BEEX has higher volatility (3.10%) compared to AVIE (3.07%). In terms of maximum drawdown, BEEX dropped -15.13% vs AVIE's -12.39%.
On 1-year performance, AVIE leads with 25.64% vs 16.45% for BEEX. On fees, AVIE is cheaper at 0.25% per year. Their volatility is very similar. The better choice depends on whether you care most about return, fees, risk, or income.
Over the 1-year period, AVIE has performed better with a 25.64% return vs 16.45%. Past performance does not guarantee future results, so compare this with risk, fees, and fund exposure.
AVIE is cheaper with a 0.25% expense ratio, compared with 0.84% for BEEX.
AVIE has the higher dividend yield at 1.44%, compared with 0.33% for BEEX.
They also come from different issuers: BeeHive and Avantis. Their fees differ too: 0.84% for BEEX and 0.25% for AVIE.

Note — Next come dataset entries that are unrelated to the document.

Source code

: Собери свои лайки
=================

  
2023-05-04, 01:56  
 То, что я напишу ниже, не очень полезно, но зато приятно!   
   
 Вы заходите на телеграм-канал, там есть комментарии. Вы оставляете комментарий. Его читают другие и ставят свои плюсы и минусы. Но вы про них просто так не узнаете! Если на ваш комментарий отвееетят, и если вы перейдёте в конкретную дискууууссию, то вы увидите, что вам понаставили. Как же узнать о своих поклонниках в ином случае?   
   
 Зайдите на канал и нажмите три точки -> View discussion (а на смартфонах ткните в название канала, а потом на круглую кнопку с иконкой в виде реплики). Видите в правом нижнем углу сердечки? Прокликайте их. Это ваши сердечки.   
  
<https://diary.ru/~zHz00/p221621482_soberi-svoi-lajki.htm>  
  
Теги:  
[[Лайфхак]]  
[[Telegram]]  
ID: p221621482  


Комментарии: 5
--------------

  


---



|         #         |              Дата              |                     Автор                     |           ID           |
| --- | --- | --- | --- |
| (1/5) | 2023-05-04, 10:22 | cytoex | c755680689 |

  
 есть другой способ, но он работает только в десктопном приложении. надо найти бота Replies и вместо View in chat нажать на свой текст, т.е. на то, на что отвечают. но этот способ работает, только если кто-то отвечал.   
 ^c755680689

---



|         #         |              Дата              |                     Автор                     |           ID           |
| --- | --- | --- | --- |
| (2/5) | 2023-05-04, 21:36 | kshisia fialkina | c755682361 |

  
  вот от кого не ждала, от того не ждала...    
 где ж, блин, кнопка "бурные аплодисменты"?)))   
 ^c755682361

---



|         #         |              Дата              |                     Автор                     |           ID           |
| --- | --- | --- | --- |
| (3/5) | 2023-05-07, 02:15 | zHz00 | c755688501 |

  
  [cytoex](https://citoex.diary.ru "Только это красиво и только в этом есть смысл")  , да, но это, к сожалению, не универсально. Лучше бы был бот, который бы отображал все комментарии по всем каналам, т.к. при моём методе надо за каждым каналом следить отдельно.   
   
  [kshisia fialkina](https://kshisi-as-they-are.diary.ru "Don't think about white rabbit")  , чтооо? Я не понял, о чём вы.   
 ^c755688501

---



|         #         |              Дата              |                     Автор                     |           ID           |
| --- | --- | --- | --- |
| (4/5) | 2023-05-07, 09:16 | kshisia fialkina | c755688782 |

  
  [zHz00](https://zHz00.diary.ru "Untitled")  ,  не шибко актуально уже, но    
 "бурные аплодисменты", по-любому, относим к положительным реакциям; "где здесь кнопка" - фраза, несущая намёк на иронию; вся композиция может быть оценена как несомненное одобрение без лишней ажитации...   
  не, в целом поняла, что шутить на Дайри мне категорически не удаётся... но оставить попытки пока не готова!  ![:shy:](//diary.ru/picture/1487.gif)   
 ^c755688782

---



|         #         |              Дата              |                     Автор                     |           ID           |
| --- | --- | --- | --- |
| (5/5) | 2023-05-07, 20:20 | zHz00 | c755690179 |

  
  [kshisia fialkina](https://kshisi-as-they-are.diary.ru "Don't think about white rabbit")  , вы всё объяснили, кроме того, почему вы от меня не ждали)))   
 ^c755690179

AVIE currently has the higher Sharpe Ratio (2.61 vs 1.48), meaning it's delivered slightly more return per unit of risk over the trailing 12 months. However, this ranking shifts over time - use the Risk/Return Score above for a more comprehensive view that combines Sharpe, Sortino, and other measures used by quantitative funds.